The bipartisan Election Advisory Committee met on Thursday to begin implementing propositions 107 and 108, which voters backed last month to allow unaffiliated voters to participate in presidential and non-presidential primary elections.
But fears over cost and how to design the system are worrying county clerks and the secretary of state’s office ahead of the 2018 election, when unaffiliated voters will first participate in non-presidential elections.
“Our goal in the rule-making process is to hopefully get a lot of this done preliminarily by the summer because clerks have to submit budgets to county commissioners in July… So we want to be able to have preliminary rules to look at so they can assess how much this is going to cost,” said Secretary of State Wayne Williams, a Republican.
Estimates for the new system fall between $5 million and $7 million.
The biggest concern, beyond cost, is how to implement the tabulation system to account for unaffiliated voters participating in upcoming primary elections.
An issue is how to deal with combined ballots from unaffiliated voters and how to design the tabulation system so that it can determine whether unaffiliated voters are playing by the rules, while also offering the opportunity to cure ballots that were submitted incorrectly.
The presidential primary would be conducted by mail, no later than the third Tuesday in March.
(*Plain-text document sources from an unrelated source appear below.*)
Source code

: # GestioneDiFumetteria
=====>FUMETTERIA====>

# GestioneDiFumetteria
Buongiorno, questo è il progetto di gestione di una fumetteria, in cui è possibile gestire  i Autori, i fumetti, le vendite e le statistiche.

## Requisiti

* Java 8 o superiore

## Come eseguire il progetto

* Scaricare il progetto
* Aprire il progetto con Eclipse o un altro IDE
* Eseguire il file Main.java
Unaffiliated voters would receive a combined ballot that shows candidates from each party. But unaffiliated voters would be allowed to vote for a candidate of only one political party. Voting for candidates of more than one party would spoil the ballot.
The winner of a party’s presidential primary would receive all delegates to the national convention, and the delegates would be bound.
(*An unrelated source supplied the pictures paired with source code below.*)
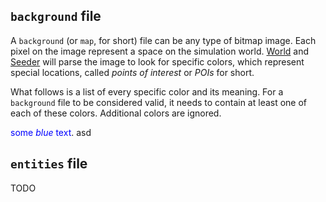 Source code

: ## `background` file
A `background` (or `map`, for short) file can be any type of bitmap image.
Each pixel on the image represent a space on the simulation world. [World] and
[Seeder] will parse the image to look for specific colors, which represent
special locations, called _points of interest_ or _POIs_ for short.

What follows is a list of every specific color and its meaning. For a
`background` file to be considered valid, it needs to contain at least one of
each of these colors. Additional colors are ignored.

<span style="color:blue">some *blue* text</span>. asd

## `entities` file
TODO

[World]: ../README.md#world
[Seeder]: ../README.md#seeder
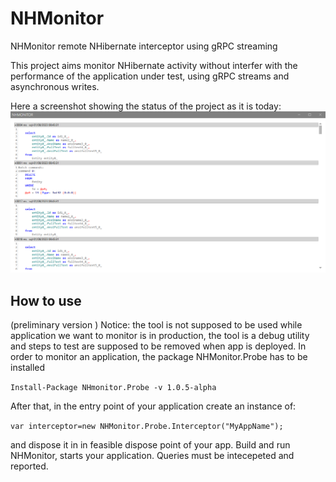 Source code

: # NHMonitor
NHMonitor remote NHibernate interceptor using gRPC streaming

This project aims monitor NHibernate activity without interfer with the performance of the application under test, using gRPC streams and asynchronous writes.

Here a screenshot showing the status of the project as it is today:
![screenshot](https://github.com/FelicePollano/NHMonitor/blob/main/screenshots/screenshot-%202023-08-01%20084402.png)

## How to use
(preliminary version )
Notice: the tool is not supposed to be used while application we want to monitor is in production, the tool is a debug utility and steps to test are supposed to be removed when app is deployed.
In order to monitor an application, the package NHMonitor.Probe has to be installed

 `Install-Package NHmonitor.Probe -v 1.0.5-alpha`

 After that, in the entry point of your application create an instance of:
 
 `var interceptor=new NHMonitor.Probe.Interceptor("MyAppName");`

 and dispose it in in feasible dispose point of your app.
 Build and run NHMonitor, starts your application. Queries must be intecepeted and reported.
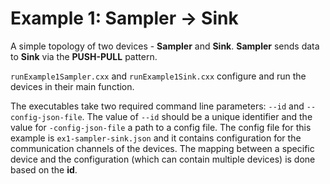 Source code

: Example 1: Sampler -> Sink
===============

A simple topology of two devices - **Sampler** and **Sink**. **Sampler** sends data to **Sink** via the **PUSH-PULL** pattern.

`runExample1Sampler.cxx` and `runExample1Sink.cxx` configure and run the devices in their main function.

The executables take two required command line parameters: `--id` and `--config-json-file`. The value of `--id` should be a unique identifier and the value for `-config-json-file` a path to a config file. The config file for this example is `ex1-sampler-sink.json` and it contains configuration for the communication channels of the devices. The mapping between a specific device and the configuration (which can contain multiple devices) is done based on the **id**.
For non-presidential primaries, voters would receive a combined ballot that shows all candidates for elected office for each political party in the June election. The combined ballot would be separated by party, so that unaffiliated voters only vote in contests for one political party. Similar to presidential primaries, voting for multiple parties would spoil the ballot.
In some cases, clerks might choose to send unaffiliated voters two separate ballots, which would be divided by party. Unaffiliated voters would return only one of the ballots. Elections officials are considering separating the ballots by color so that it’s easier for voters to identify. Republican ballots would be red, Democratic ballots would be blue, presumably.
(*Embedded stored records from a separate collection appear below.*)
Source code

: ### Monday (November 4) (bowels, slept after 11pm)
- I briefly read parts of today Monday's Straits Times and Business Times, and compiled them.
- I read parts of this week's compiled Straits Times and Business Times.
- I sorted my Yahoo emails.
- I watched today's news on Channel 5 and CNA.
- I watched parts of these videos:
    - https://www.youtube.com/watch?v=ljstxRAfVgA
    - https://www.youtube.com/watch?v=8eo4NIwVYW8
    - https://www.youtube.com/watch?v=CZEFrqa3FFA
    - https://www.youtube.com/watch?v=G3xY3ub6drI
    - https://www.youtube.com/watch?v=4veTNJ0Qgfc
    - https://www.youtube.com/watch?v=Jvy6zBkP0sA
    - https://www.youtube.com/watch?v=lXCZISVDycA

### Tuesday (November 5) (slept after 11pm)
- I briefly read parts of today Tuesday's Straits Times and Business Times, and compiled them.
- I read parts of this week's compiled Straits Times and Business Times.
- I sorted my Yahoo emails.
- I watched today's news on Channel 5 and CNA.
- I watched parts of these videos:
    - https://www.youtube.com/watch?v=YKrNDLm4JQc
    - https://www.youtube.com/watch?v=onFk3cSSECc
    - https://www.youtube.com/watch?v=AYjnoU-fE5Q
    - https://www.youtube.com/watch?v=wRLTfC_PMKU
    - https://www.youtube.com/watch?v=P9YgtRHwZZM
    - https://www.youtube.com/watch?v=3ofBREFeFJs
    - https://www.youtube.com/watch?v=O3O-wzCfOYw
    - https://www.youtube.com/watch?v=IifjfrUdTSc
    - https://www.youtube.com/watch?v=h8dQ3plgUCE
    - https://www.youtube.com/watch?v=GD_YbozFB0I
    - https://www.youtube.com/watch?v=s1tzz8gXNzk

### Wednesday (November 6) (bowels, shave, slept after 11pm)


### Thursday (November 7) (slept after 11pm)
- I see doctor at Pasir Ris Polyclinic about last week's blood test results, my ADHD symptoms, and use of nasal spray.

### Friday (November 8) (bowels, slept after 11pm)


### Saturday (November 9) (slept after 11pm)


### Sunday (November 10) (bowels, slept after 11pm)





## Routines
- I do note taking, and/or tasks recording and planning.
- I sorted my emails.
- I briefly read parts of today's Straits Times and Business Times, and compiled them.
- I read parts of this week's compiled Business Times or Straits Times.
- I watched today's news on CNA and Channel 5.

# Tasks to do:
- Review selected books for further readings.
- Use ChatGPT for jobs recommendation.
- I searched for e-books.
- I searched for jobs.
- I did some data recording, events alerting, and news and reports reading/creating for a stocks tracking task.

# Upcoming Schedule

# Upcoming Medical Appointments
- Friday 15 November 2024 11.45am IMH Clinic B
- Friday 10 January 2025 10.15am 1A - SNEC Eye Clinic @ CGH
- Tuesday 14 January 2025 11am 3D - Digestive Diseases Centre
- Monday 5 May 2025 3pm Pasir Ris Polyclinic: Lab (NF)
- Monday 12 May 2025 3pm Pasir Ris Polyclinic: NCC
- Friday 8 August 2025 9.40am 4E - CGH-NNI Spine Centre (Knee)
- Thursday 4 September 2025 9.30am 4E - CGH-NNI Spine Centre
Minor parties, such as the Green Party and Libertarian Party, would be included on the combined ballot.
There is an option for major parties to opt out of holding a primary election that is open to unaffiliated voters. It would take a three-fourths majority vote of the state party’s central committee.
If the party opts out, then it would nominate candidates in a partisan assembly or convention.
Many county clerks have already invested in new tabulation equipment, so officials will need to work with system providers to update equipment so that it can account for the new system and the rules within it. Clerks are adamantly opposed to purchasing new equipment, and are hopeful that updates can accommodate the new unaffiliated voter primary system.
Rep. Dan Pabon, D-Denver, who attended Thursday’s meeting, said he worries about how the legislature will come up with the money to help counties in implementing the new system.
“In order to accommodate this new system, something is going to have to be cut,” Pabon said. “I’m not sure if the voters contemplated that.”
Arapahoe County Clerk and Recorder Matt Crane expressed similar anxiety on the local level.
“It will be difficult for large counties as well,” Crane said. “And we are very concerned about the effects of this on small -and medium-sized counties.”